ALTER TRIGGER

Purpose

Triggers are defined using PL/SQL. Therefore, this section provides some general information but refers to Oracle Database PL/SQL Language Reference for details of syntax and semantics.

Use the ALTER TRIGGER statement to enable, disable, or compile a database trigger.

Note:

This statement does not change the declaration or definition of an existing trigger. To redeclare or redefine a trigger, use the CREATE TRIGGER statement with the OR REPLACE keywords.

See Also:

Prerequisites

The trigger must be in your own schema or you must have ALTER ANY TRIGGER system privilege.

In addition, to alter a trigger on DATABASE, you must have the ADMINISTER DATABASE TRIGGER privilege.

See Also:

CREATE TRIGGER for more information on triggers based on DATABASE triggers

Syntax

alter_trigger::=

(trigger_compile_clause: See Oracle Database PL/SQL Language Reference for the syntax of this clause.)

Semantics

schema

Specify the schema containing the trigger. If you omit schema, then Oracle Database assumes the trigger is in your own schema.

trigger_name

Specify the name of the trigger to be altered.

trigger_compile_clause

See Oracle Database PL/SQL Language Reference for the syntax and semantics of this clause and for complete information on creating and compiling triggers.

ENABLE | DISABLE

Specify ENABLE to enable the trigger. You can also use the ENABLE ALL TRIGGERS clause of ALTER TABLE to enable all triggers associated with a table. See ALTER TABLE.

Specify DISABLE to disable the trigger. You can also use the DISABLE ALL TRIGGERS clause of ALTER TABLE to disable all triggers associated with a table.

RENAME Clause

Specify RENAME TO new_name to rename the trigger. Oracle Database renames the trigger and leaves it in the same state it was in before being renamed.
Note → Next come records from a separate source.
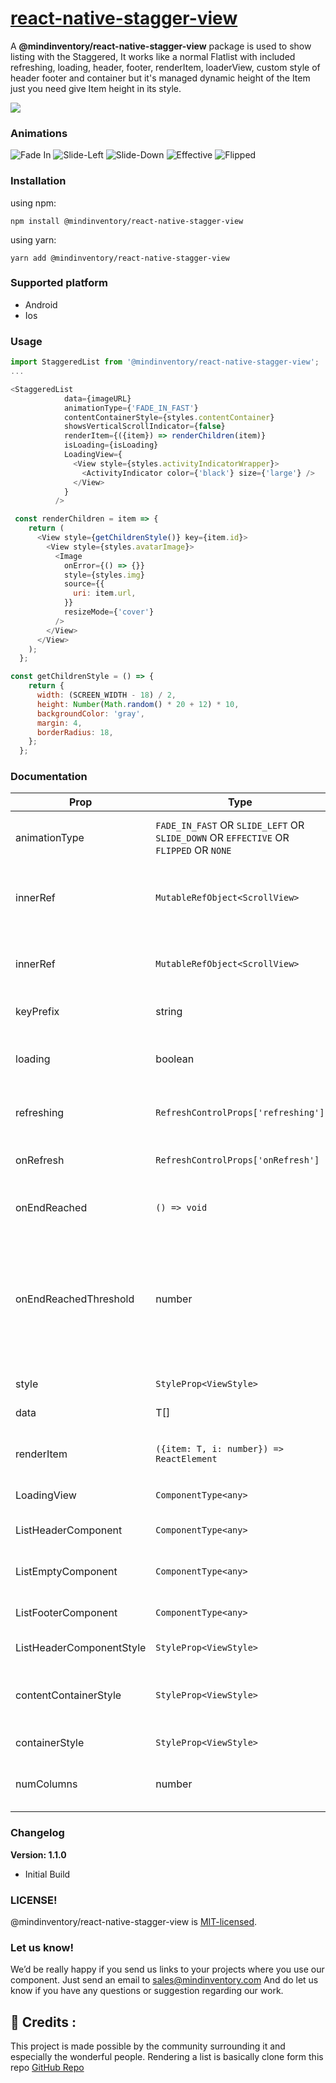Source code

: # [react-native-stagger-view](https://www.npmjs.com/package/@mindinventory/react-native-stagger-view)

A **@mindinventory/react-native-stagger-view** package is used to show listing with the Staggered, It works like a normal Flatlist with included refreshing, loading, header, footer, renderItem, loaderView, custom style of header footer and container but it's managed dynamic height of the Item just you need give Item height in its style.

<a href="https://www.mindinventory.com/?utm_source=gthb&utm_medium=repo&utm_campaign=react-native-stagger-view"><img src="https://user-images.githubusercontent.com/48902198/148067650-1949d1f0-b446-4ebc-b378-384e66fd7b8e.png"></a>

### Animations

![Fade In](https://user-images.githubusercontent.com/88423352/160378928-a2e472c6-df2f-4e11-9566-cd1e32e67a3e.gif)
![Slide-Left](https://user-images.githubusercontent.com/88423352/160379456-33f6202c-4184-4ecd-852b-a85c099faf71.gif)
![Slide-Down](https://user-images.githubusercontent.com/88423352/160379469-37adc7e9-9ebf-4a46-a895-0ecaf7c226ec.gif)
![Effective](https://user-images.githubusercontent.com/88423352/160378368-563dc457-54e6-421d-94c6-534e3bd9e9cc.gif)
![Flipped](https://user-images.githubusercontent.com/88423352/160379485-809a22e8-82f8-4016-aa57-0d1553f54e15.gif)


### Installation

using npm:

```
npm install @mindinventory/react-native-stagger-view
```

using yarn:

```
yarn add @mindinventory/react-native-stagger-view
```

### Supported platform

- Android
- Ios

### Usage

```js
import StaggeredList from '@mindinventory/react-native-stagger-view';
...

<StaggeredList
            data={imageURL}
            animationType={'FADE_IN_FAST'}
            contentContainerStyle={styles.contentContainer}
            showsVerticalScrollIndicator={false}
            renderItem={({item}) => renderChildren(item)}
            isLoading={isLoading}
            LoadingView={
              <View style={styles.activityIndicatorWrapper}>
                <ActivityIndicator color={'black'} size={'large'} />
              </View>
            }
          />

 const renderChildren = item => {
    return (
      <View style={getChildrenStyle()} key={item.id}>
        <View style={styles.avatarImage}>
          <Image
            onError={() => {}}
            style={styles.img}
            source={{
              uri: item.url,
            }}
            resizeMode={'cover'}
          />
        </View>
      </View>
    );
  };

const getChildrenStyle = () => {
    return {
      width: (SCREEN_WIDTH - 18) / 2,
      height: Number(Math.random() * 20 + 12) * 10,
      backgroundColor: 'gray',
      margin: 4,
      borderRadius: 18,
    };
  };
```

### Documentation

| Prop                     | Type                                                                                 | Description                                                                                                                                 | Default   |
| ------------------------ | ------------------------------------------------------------------------------------ | ------------------------------------------------------------------------------------------------------------------------------------------- | --------- |
| animationType            | `FADE_IN_FAST` OR `SLIDE_LEFT` OR `SLIDE_DOWN` OR `EFFECTIVE` OR `FLIPPED` OR `NONE` | Appying Animation to list or default NONE item.                                                                                             |           |
| innerRef                 | `MutableRefObject<ScrollView>`                                                       | ScrollView ref to be forwarded to the underlying scrollView.                                                                                | undefined |
| innerRef                 | `MutableRefObject<ScrollView>`                                                       | ScrollView ref to be forwarded to the underlying scrollView.                                                                                | undefined |
| keyPrefix                | string                                                                               | Unique key for each item.                                                                                                                   |           |
| loading                  | boolean                                                                              | if true, the loadingView will be shown on top of the list.                                                                                  | false     |
| refreshing               | `RefreshControlProps['refreshing']`                                                  | Add pull to refresh in the list.                                                                                                            |           |
| onRefresh                | `RefreshControlProps['onRefresh']`                                                   | Callback function when user pull to refresh.                                                                                                |           |
| onEndReached             | `() => void`                                                                         | callback in scrollView onEndReached.                                                                                                        |           |
| onEndReachedThreshold    | number                                                                               | Threshold in pixels (virtual, not physical) for calling onEndReached. It calls onEndReached if you scrolled to this pixels from the bottom. |           |
| style                    | `StyleProp<ViewStyle>`                                                               | style object for the listing.                                                                                                               |           |
| data                     | T[]                                                                                  | Items to be rendered.                                                                                                                       |           |
| renderItem               | `({item: T, i: number}) => ReactElement`                                             | Takes an item from data and renders it into the list.                                                                                       |           |
| LoadingView              | `ComponentType<any>`                                                                 | Rendered while loading.                                                                                                                     |           |
| ListHeaderComponent      | `ComponentType<any>`                                                                 | Rendered at the top of all the items.                                                                                                       | null      |
| ListEmptyComponent       | `ComponentType<any>`                                                                 | Rendered when the list is empty.                                                                                                            | null      |
| ListFooterComponent      | `ComponentType<any>`                                                                 | Rendered at the bottom of all the items.                                                                                                    | null      |
| ListHeaderComponentStyle | `StyleProp<ViewStyle>`                                                               | Style of the header.                                                                                                                        |           |
| contentContainerStyle    | `StyleProp<ViewStyle>`                                                               | Style of the content container style of the main scrollView.                                                                                |           |
| containerStyle           | `StyleProp<ViewStyle>`                                                               | Style of main scrollView.                                                                                                                   |           |
| numColumns               | number                                                                               | Multiple columns can only be rendered.                                                                                                      | 2         |

### Changelog

**Version: 1.1.0**

- Initial Build

### LICENSE!

@mindinventory/react-native-stagger-view is [MIT-licensed](https://github.com/Mindinventory/react-native-stagger-view/blob/main/LICENSE).

### Let us know!

We’d be really happy if you send us links to your projects where you use our component. Just send an email to sales@mindinventory.com And do let us know if you have any questions or suggestion regarding our work.

## 📌 Credits :

This project is made possible by the community surrounding it and especially the wonderful people. Rendering a list is basically clone form this repo [GitHub Repo](https://github.com/hyochan/react-native-masonry-list/)
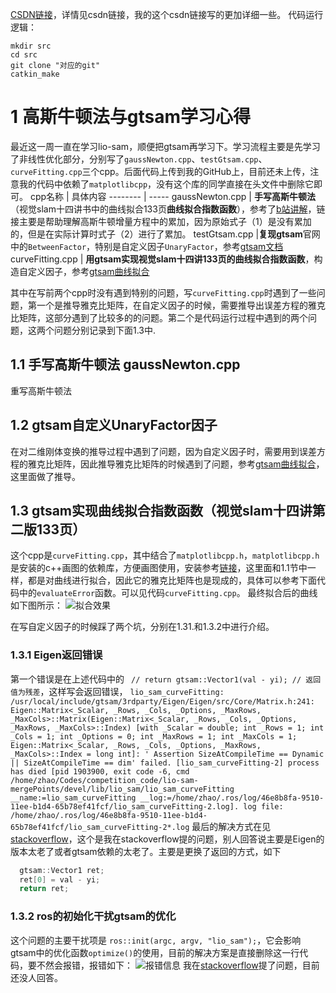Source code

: [CSDN链接](https://blog.csdn.net/zzb714121/article/details/134921839?spm=1001.2014.3001.5502)，详情见csdn链接，我的这个csdn链接写的更加详细一些。
代码运行逻辑：
```
mkdir src
cd src
git clone "对应的git"
catkin_make
```
# 1  高斯牛顿法与gtsam学习心得
最近这一周一直在学习lio-sam，顺便把gtsam再学习下。学习流程主要是先学习了非线性优化部分，分别写了`gaussNewton.cpp`、`testGtsam.cpp`、`curveFitting.cpp`三个cpp。后面代码上传到我的GitHub上，目前还未上传，注意我的代码中依赖了`matplotlibcpp`，没有这个库的同学直接在头文件中删除它即可。
cpp名称     | 具体内容
-------- | -----
gaussNewton.cpp  | ****手写高斯牛顿法****（视觉slam十四讲书中的曲线拟合133页**曲线拟合指数函数**），参考了[b站讲解](https://www.bilibili.com/video/BV14D4y1A7Lj/?spm_id_from=333.999.0.0)，链接主要是帮助理解高斯牛顿增量方程中的累加，因为原始式子（1）是没有累加的，但是在实际计算时式子（2）进行了累加。
testGtsam.cpp  |**复现gtsam**官网中的`BetweenFactor`，特别是自定义因子`UnaryFactor`，参考[gtsam文档](https://github.com/borglab/gtsam/blob/develop/doc/gtsam.pdf)
 curveFitting.cpp | **用gtsam实现视觉slam十四讲133页的曲线拟合指数函数**，构造自定义因子，参考[gtsam曲线拟合](https://blog.csdn.net/weixin_41681988/article/details/132001320?spm=1001.2014.3001.5502)
 
 其中在写前两个cpp时没有遇到特别的问题，写`curveFitting.cpp`时遇到了一些问题，第一个是推导雅克比矩阵，在自定义因子的时候，需要推导出误差方程的雅克比矩阵，这部分遇到了比较多的的问题。第二个是代码运行过程中遇到的两个问题，这两个问题分别记录到下面1.3中.
## 1.1 手写高斯牛顿法 gaussNewton.cpp
重写高斯牛顿法
## 1.2  gtsam自定义UnaryFactor因子
在对二维刚体变换的推导过程中遇到了问题，因为自定义因子时，需要用到误差方程的雅克比矩阵，因此推导雅克比矩阵的时候遇到了问题，参考[gtsam曲线拟合](https://blog.csdn.net/weixin_41681988/article/details/132001320?spm=1001.2014.3001.5502)，这里面做了推导。
## 1.3 gtsam实现曲线拟合指数函数（视觉slam十四讲第二版133页）

这个cpp是`curveFitting.cpp`，其中结合了`matplotlibcpp.h`，`matplotlibcpp.h`是安装的c++画图的依赖库，方便画图使用，安装参考[链接](https://blog.csdn.net/kkbca/article/details/134421442)，这里面和1.1节中一样，都是对曲线进行拟合，因此它的雅克比矩阵也是现成的，具体可以参考下面代码中的`evaluateError`函数。可以见代码`curveFitting.cpp`。
最终拟合后的曲线如下图所示：
![拟合效果](https://img-blog.csdnimg.cn/direct/d4375feea7bf437cb66e1bf65361ce54.png#pic_center)

在写自定义因子的时候踩了两个坑，分别在1.31.和1.3.2中进行介绍。
### 1.3.1 Eigen返回错误
第一个错误是在上述代码中的 ` // return gtsam::Vector1(val - yi); // 返回值为残差`，这样写会返回错误，
`lio_sam_curveFitting: /usr/local/include/gtsam/3rdparty/Eigen/Eigen/src/Core/Matrix.h:241: Eigen::Matrix<_Scalar, _Rows, _Cols, _Options, _MaxRows, _MaxCols>::Matrix(Eigen::Matrix<_Scalar, _Rows, _Cols, _Options, _MaxRows, _MaxCols>::Index) [with _Scalar = double; int _Rows = 1; int _Cols = 1; int _Options = 0; int _MaxRows = 1; int _MaxCols = 1; Eigen::Matrix<_Scalar, _Rows, _Cols, _Options, _MaxRows, _MaxCols>::Index = long int]: ' Assertion SizeAtCompileTime == Dynamic || SizeAtCompileTime == dim' failed.
[lio_sam_curveFitting-2] process has died [pid 1903900, exit code -6, cmd /home/zhao/Codes/competition_code/lio-sam-mergePoints/devel/lib/lio_sam/lio_sam_curveFitting __name:=lio_sam_curveFitting __log:=/home/zhao/.ros/log/46e8b8fa-9510-11ee-b1d4-65b78ef41fcf/lio_sam_curveFitting-2.log].
log file: /home/zhao/.ros/log/46e8b8fa-9510-11ee-b1d4-65b78ef41fcf/lio_sam_curveFitting-2*.log`
最后的解决方式在见[stackoverflow](https://stackoverflow.com/questions/77627134/gtsam-error-report-assertion-sizeatcompiletime-dynamic-sizeatcompiletim)，这个是我在stackoverflow提的问题，别人回答说主要是Eigen的版本太老了或者gtsam依赖的太老了。主要是更换了返回的方式，如下
```cpp
  gtsam::Vector1 ret; 
  ret[0] = val - yi;
  return ret;
```
### 1.3.2 ros的初始化干扰gtsam的优化
这个问题的主要干扰项是   `ros::init(argc, argv, "lio_sam");`，它会影响gtsam中的优化函数`optimize()`的使用，目前的解决方案是直接删除这一行代码，要不然会报错，报错如下：
![报错信息](https://img-blog.csdnimg.cn/direct/238b00130082469a8717fee85892f2bd.png#pic_center)
我在[stackoverflow](https://stackoverflow.com/questions/77633725/ros-initialization-will-affect-the-optimize-optimization-function-of-gtsam)提了问题，目前还没人回答。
When you rename a trigger, the database rebuilds the remembered source of the trigger in the USER_SOURCE, ALL_SOURCE, and DBA_SOURCE data dictionary views. As a result, comments and formatting may change in the TEXT column of those views even though the trigger source did not change.

EDITIONABLE | NONEDITIONABLE

Use these clauses to specify whether the trigger becomes an editioned or noneditioned object if editioning is later enabled for the schema object type TRIGGER in schema. The default is EDITIONABLE. For information about altering editioned and noneditioned objects, see Oracle Database Development Guide.

Restriction on NONEDITIONABLE

You cannot specify NONEDITIONABLE for a crossedition trigger.